例えばエルマーといえば4枚のレンズを使い、そのうち2枚が貼り合わせてある3群4枚のレンズ構成のこと。35mmや50mm、90mmなどがあり、f値も3.5だったり2.8だったり。
そんな風にレンズに名前をつけ始めたのって誰だか知らないけど、やっぱツァイスが最初なのかなぁ。
薄くて軽量小型がお気に入り
とゆーことで、テッサーである。ツァイスのレンズにもプラナーとかゾナーとかディスタゴンとかいろんな名前があるんだけど、1902年に名設計者パウル・ルドルフにより世に出たのが、テッサーというわけ。このレンズの構成は先に述べたライカのエルマーと一緒の3群4枚構成。というよりも、エルマーがテッサーを真似たわけで、この3群4枚構成のレンズを総じて「テッサータイプ」と呼ぶ。このレンズのいいところは、ツァイスのレンズにしては安いところ(笑)。

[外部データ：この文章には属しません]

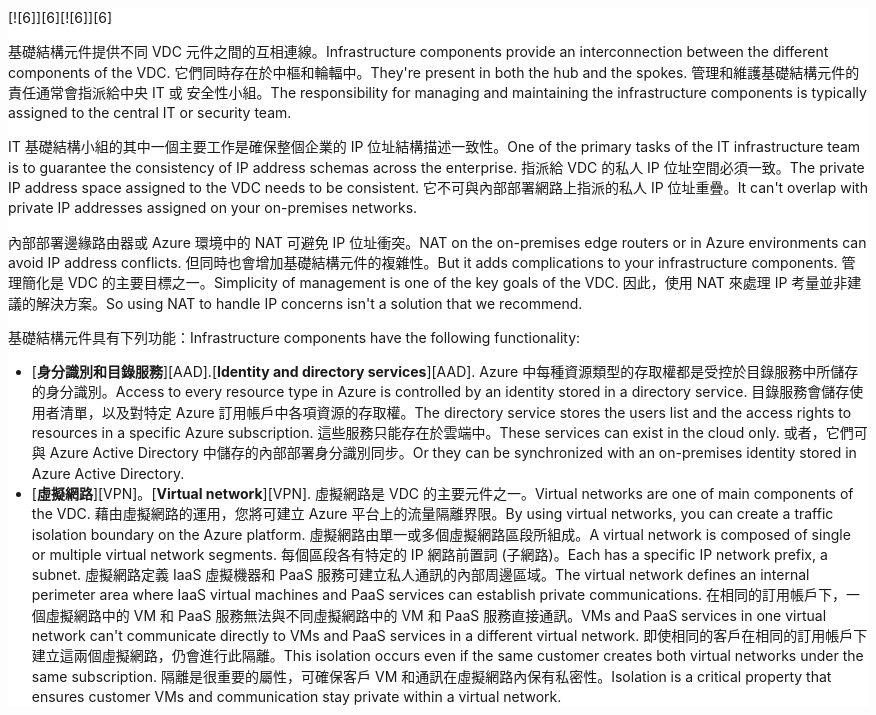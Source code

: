 <span data-ttu-id="27dd6-341">[![6]][6]</span><span class="sxs-lookup"><span data-stu-id="27dd6-341">[![6]][6]</span></span>

<span data-ttu-id="27dd6-342">基礎結構元件提供不同 VDC 元件之間的互相連線。</span><span class="sxs-lookup"><span data-stu-id="27dd6-342">Infrastructure components provide an interconnection between the different components of the VDC.</span></span> <span data-ttu-id="27dd6-343">它們同時存在於中樞和輪輻中。</span><span class="sxs-lookup"><span data-stu-id="27dd6-343">They're present in both the hub and the spokes.</span></span> <span data-ttu-id="27dd6-344">管理和維護基礎結構元件的責任通常會指派給中央 IT 或 安全性小組。</span><span class="sxs-lookup"><span data-stu-id="27dd6-344">The responsibility for managing and maintaining the infrastructure components is typically assigned to the central IT or security team.</span></span>

<span data-ttu-id="27dd6-345">IT 基礎結構小組的其中一個主要工作是確保整個企業的 IP 位址結構描述一致性。</span><span class="sxs-lookup"><span data-stu-id="27dd6-345">One of the primary tasks of the IT infrastructure team is to guarantee the consistency of IP address schemas across the enterprise.</span></span> <span data-ttu-id="27dd6-346">指派給 VDC 的私人 IP 位址空間必須一致。</span><span class="sxs-lookup"><span data-stu-id="27dd6-346">The private IP address space assigned to the VDC needs to be consistent.</span></span> <span data-ttu-id="27dd6-347">它不可與內部部署網路上指派的私人 IP 位址重疊。</span><span class="sxs-lookup"><span data-stu-id="27dd6-347">It can't overlap with private IP addresses assigned on your on-premises networks.</span></span>

<span data-ttu-id="27dd6-348">內部部署邊緣路由器或 Azure 環境中的 NAT 可避免 IP 位址衝突。</span><span class="sxs-lookup"><span data-stu-id="27dd6-348">NAT on the on-premises edge routers or in Azure environments can avoid IP address conflicts.</span></span> <span data-ttu-id="27dd6-349">但同時也會增加基礎結構元件的複雜性。</span><span class="sxs-lookup"><span data-stu-id="27dd6-349">But it adds complications to your infrastructure components.</span></span> <span data-ttu-id="27dd6-350">管理簡化是 VDC 的主要目標之一。</span><span class="sxs-lookup"><span data-stu-id="27dd6-350">Simplicity of management is one of the key goals of the VDC.</span></span> <span data-ttu-id="27dd6-351">因此，使用 NAT 來處理 IP 考量並非建議的解決方案。</span><span class="sxs-lookup"><span data-stu-id="27dd6-351">So using NAT to handle IP concerns isn't a solution that we recommend.</span></span>

<span data-ttu-id="27dd6-352">基礎結構元件具有下列功能：</span><span class="sxs-lookup"><span data-stu-id="27dd6-352">Infrastructure components have the following functionality:</span></span>

-   <span data-ttu-id="27dd6-353">[**身分識別和目錄服務**][AAD].</span><span class="sxs-lookup"><span data-stu-id="27dd6-353">[**Identity and directory services**][AAD].</span></span> <span data-ttu-id="27dd6-354">Azure 中每種資源類型的存取權都是受控於目錄服務中所儲存的身分識別。</span><span class="sxs-lookup"><span data-stu-id="27dd6-354">Access to every resource type in Azure is controlled by an identity stored in a directory service.</span></span> <span data-ttu-id="27dd6-355">目錄服務會儲存使用者清單，以及對特定 Azure 訂用帳戶中各項資源的存取權。</span><span class="sxs-lookup"><span data-stu-id="27dd6-355">The directory service stores the users list and the access rights to resources in a specific Azure subscription.</span></span> <span data-ttu-id="27dd6-356">這些服務只能存在於雲端中。</span><span class="sxs-lookup"><span data-stu-id="27dd6-356">These services can exist in the cloud only.</span></span> <span data-ttu-id="27dd6-357">或者，它們可與 Azure Active Directory 中儲存的內部部署身分識別同步。</span><span class="sxs-lookup"><span data-stu-id="27dd6-357">Or they can be synchronized with an on-premises identity stored in Azure Active Directory.</span></span>
-   <span data-ttu-id="27dd6-358">[**虛擬網路**][VPN]。</span><span class="sxs-lookup"><span data-stu-id="27dd6-358">[**Virtual network**][VPN].</span></span> <span data-ttu-id="27dd6-359">虛擬網路是 VDC 的主要元件之一。</span><span class="sxs-lookup"><span data-stu-id="27dd6-359">Virtual networks are one of main components of the VDC.</span></span> <span data-ttu-id="27dd6-360">藉由虛擬網路的運用，您將可建立 Azure 平台上的流量隔離界限。</span><span class="sxs-lookup"><span data-stu-id="27dd6-360">By using virtual networks, you can create a traffic isolation boundary on the Azure platform.</span></span> <span data-ttu-id="27dd6-361">虛擬網路由單一或多個虛擬網路區段所組成。</span><span class="sxs-lookup"><span data-stu-id="27dd6-361">A virtual network is composed of single or multiple virtual network segments.</span></span> <span data-ttu-id="27dd6-362">每個區段各有特定的 IP 網路前置詞 (子網路)。</span><span class="sxs-lookup"><span data-stu-id="27dd6-362">Each has a specific IP network prefix, a subnet.</span></span> <span data-ttu-id="27dd6-363">虛擬網路定義 IaaS 虛擬機器和 PaaS 服務可建立私人通訊的內部周邊區域。</span><span class="sxs-lookup"><span data-stu-id="27dd6-363">The virtual network defines an internal perimeter area where IaaS virtual machines and PaaS services can establish private communications.</span></span> <span data-ttu-id="27dd6-364">在相同的訂用帳戶下，一個虛擬網路中的 VM 和 PaaS 服務無法與不同虛擬網路中的 VM 和 PaaS 服務直接通訊。</span><span class="sxs-lookup"><span data-stu-id="27dd6-364">VMs and PaaS services in one virtual network can't communicate directly to VMs and PaaS services in a different virtual network.</span></span> <span data-ttu-id="27dd6-365">即使相同的客戶在相同的訂用帳戶下建立這兩個虛擬網路，仍會進行此隔離。</span><span class="sxs-lookup"><span data-stu-id="27dd6-365">This isolation occurs even if the same customer creates both virtual networks under the same subscription.</span></span> <span data-ttu-id="27dd6-366">隔離是很重要的屬性，可確保客戶 VM 和通訊在虛擬網路內保有私密性。</span><span class="sxs-lookup"><span data-stu-id="27dd6-366">Isolation is a critical property that ensures customer VMs and communication stay private within a virtual network.</span></span>
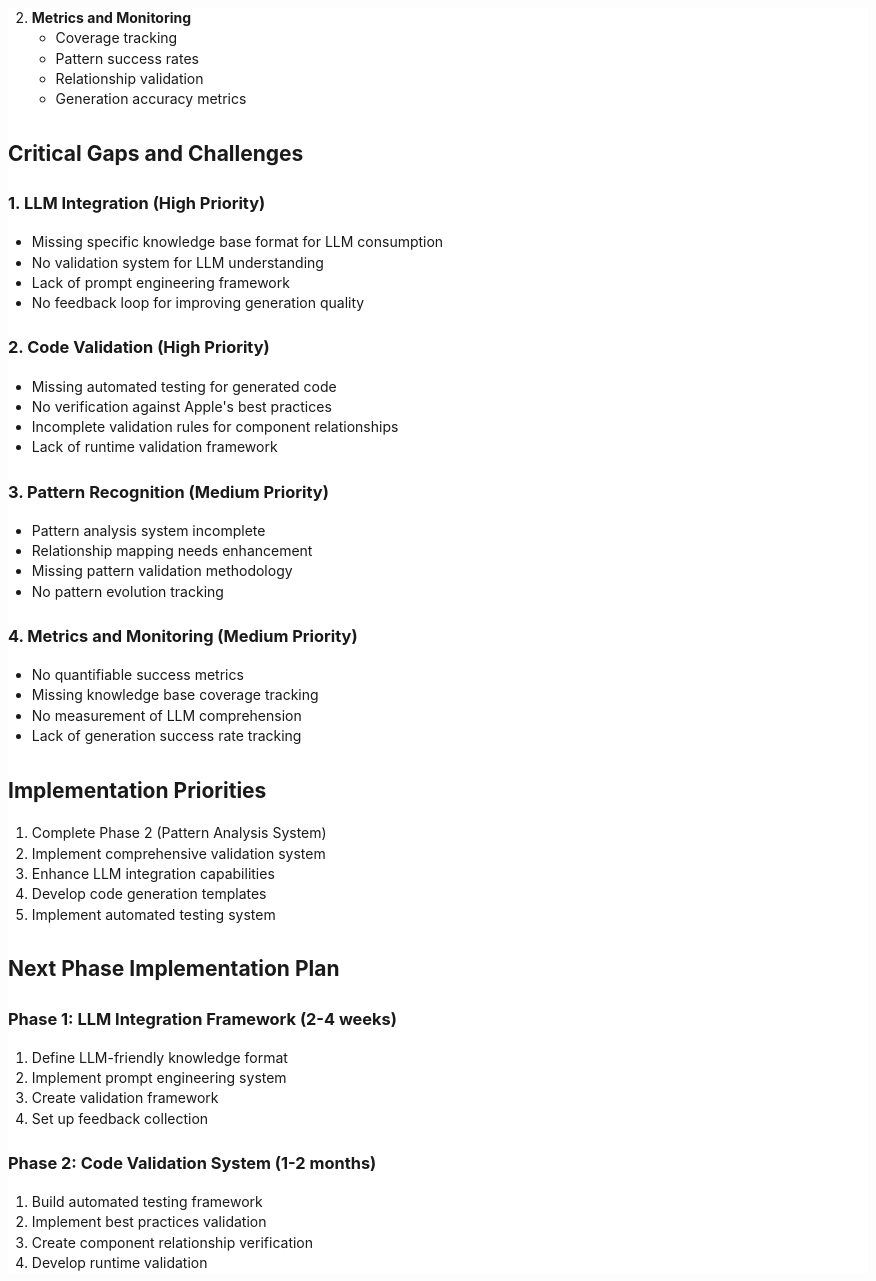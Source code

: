 2. **Metrics and Monitoring**
   - Coverage tracking
   - Pattern success rates
   - Relationship validation
   - Generation accuracy metrics

## Critical Gaps and Challenges

### 1. LLM Integration (High Priority)
- Missing specific knowledge base format for LLM consumption
- No validation system for LLM understanding
- Lack of prompt engineering framework
- No feedback loop for improving generation quality

### 2. Code Validation (High Priority)
- Missing automated testing for generated code
- No verification against Apple's best practices
- Incomplete validation rules for component relationships
- Lack of runtime validation framework

### 3. Pattern Recognition (Medium Priority)
- Pattern analysis system incomplete
- Relationship mapping needs enhancement
- Missing pattern validation methodology
- No pattern evolution tracking

### 4. Metrics and Monitoring (Medium Priority)
- No quantifiable success metrics
- Missing knowledge base coverage tracking
- No measurement of LLM comprehension
- Lack of generation success rate tracking

## Implementation Priorities
1. Complete Phase 2 (Pattern Analysis System)
2. Implement comprehensive validation system
3. Enhance LLM integration capabilities
4. Develop code generation templates
5. Implement automated testing system

## Next Phase Implementation Plan

### Phase 1: LLM Integration Framework (2-4 weeks)
1. Define LLM-friendly knowledge format
2. Implement prompt engineering system
3. Create validation framework
4. Set up feedback collection

### Phase 2: Code Validation System (1-2 months)
1. Build automated testing framework
2. Implement best practices validation
3. Create component relationship verification
4. Develop runtime validation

だって、ライカやツァイスのレンズって「えっ!」って驚くくらい高いんだもん。桁がひとつ違う。そんな中、このテッサー(ライカのエルマーも)は構成が単純なせいか、比較的お安く手に入る。
さらにオレが所有するこれは、ツァイスの名前を冠してあるけどMade in Japan 。しかも中古だからめっぽう安かった(1万円台半ば)。1970年代、カメラ本体の製造をやめたツァイスと、日本の中堅カメラメーカーのヤシカが提携してコンタックスブランドを復活させた。その後ヤシカは京セラに吸収され、京セラからコンタックスのカメラは出続けた*5。ボディは日本製、レンズはドイツのツァイス製というのが当時の体勢で、カメラもレンズもとにかくめったやたらに高額だった。しかし一部のレンズは日本で作られていて、これは少し安かったのだ。そしてオレのレンズもそれである。
性能的にはどうなんだろ? あんまり専門的なことはよくわからんが、キリっとシャープに写る(気がする)。それよか特筆すべきなのはその薄さ、軽さ。レンズ構成が単純なだけに、このテッサータイプのレンズは薄っぺたいのが多い。俗にいう「パンケーキ」レンズである。小ぶりなボディと組み合わせると一眼レフとは思えないようなコンパクトさ。
オレの今のお気に入りは、ヤシカのボディにオレンジフィルターつけたテッサーを装着して、モノクロでパシャパシャすることなのだ。